Stored entries —
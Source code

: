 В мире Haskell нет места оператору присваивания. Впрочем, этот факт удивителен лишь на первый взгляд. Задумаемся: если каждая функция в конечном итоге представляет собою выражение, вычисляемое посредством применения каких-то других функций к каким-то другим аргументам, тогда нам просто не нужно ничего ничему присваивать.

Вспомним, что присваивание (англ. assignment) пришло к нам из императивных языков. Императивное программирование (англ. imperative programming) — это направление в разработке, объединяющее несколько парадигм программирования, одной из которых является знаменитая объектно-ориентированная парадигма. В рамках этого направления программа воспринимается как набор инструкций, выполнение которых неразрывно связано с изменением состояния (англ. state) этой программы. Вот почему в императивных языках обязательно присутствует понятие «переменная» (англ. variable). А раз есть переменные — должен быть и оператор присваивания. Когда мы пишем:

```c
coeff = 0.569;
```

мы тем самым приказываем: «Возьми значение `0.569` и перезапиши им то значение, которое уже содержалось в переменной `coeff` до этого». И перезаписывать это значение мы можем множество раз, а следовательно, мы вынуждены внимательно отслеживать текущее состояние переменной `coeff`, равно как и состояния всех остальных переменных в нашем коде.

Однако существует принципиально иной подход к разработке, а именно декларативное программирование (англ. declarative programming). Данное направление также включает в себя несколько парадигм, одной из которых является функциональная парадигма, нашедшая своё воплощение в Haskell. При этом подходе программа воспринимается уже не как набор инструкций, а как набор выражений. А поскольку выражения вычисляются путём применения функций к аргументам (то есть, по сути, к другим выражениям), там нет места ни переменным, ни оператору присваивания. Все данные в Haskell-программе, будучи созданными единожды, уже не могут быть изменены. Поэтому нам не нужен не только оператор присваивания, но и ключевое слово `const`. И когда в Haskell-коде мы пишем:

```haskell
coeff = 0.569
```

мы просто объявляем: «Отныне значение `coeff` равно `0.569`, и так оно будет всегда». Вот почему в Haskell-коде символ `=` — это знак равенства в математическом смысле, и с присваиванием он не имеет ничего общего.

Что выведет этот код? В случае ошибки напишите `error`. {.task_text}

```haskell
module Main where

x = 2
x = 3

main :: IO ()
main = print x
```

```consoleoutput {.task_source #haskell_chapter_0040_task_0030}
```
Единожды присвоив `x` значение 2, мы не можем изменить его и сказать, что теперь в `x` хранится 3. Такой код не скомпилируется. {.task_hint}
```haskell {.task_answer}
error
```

What is expected — Your reply should hold every line from the data that contains "коде", copied in full.

Written answer —
мы тем самым приказываем: «Возьми значение `0.569` и перезапиши им то значение, которое уже содержалось в переменной `coeff` до этого». И перезаписывать это значение мы можем множество раз, а следовательно, мы вынуждены внимательно отслеживать текущее состояние переменной `coeff`, равно как и состояния всех остальных переменных в нашем коде.
Однако существует принципиально иной подход к разработке, а именно декларативное программирование (англ. declarative programming). Данное направление также включает в себя несколько парадигм, одной из которых является функциональная парадигма, нашедшая своё воплощение в Haskell. При этом подходе программа воспринимается уже не как набор инструкций, а как набор выражений. А поскольку выражения вычисляются путём применения функций к аргументам (то есть, по сути, к другим выражениям), там нет места ни переменным, ни оператору присваивания. Все данные в Haskell-программе, будучи созданными единожды, уже не могут быть изменены. Поэтому нам не нужен не только оператор присваивания, но и ключевое слово `const`. И когда в Haskell-коде мы пишем:
мы просто объявляем: «Отныне значение `coeff` равно `0.569`, и так оно будет всегда». Вот почему в Haskell-коде символ `=` — это знак равенства в математическом смысле, и с присваиванием он не имеет ничего общего.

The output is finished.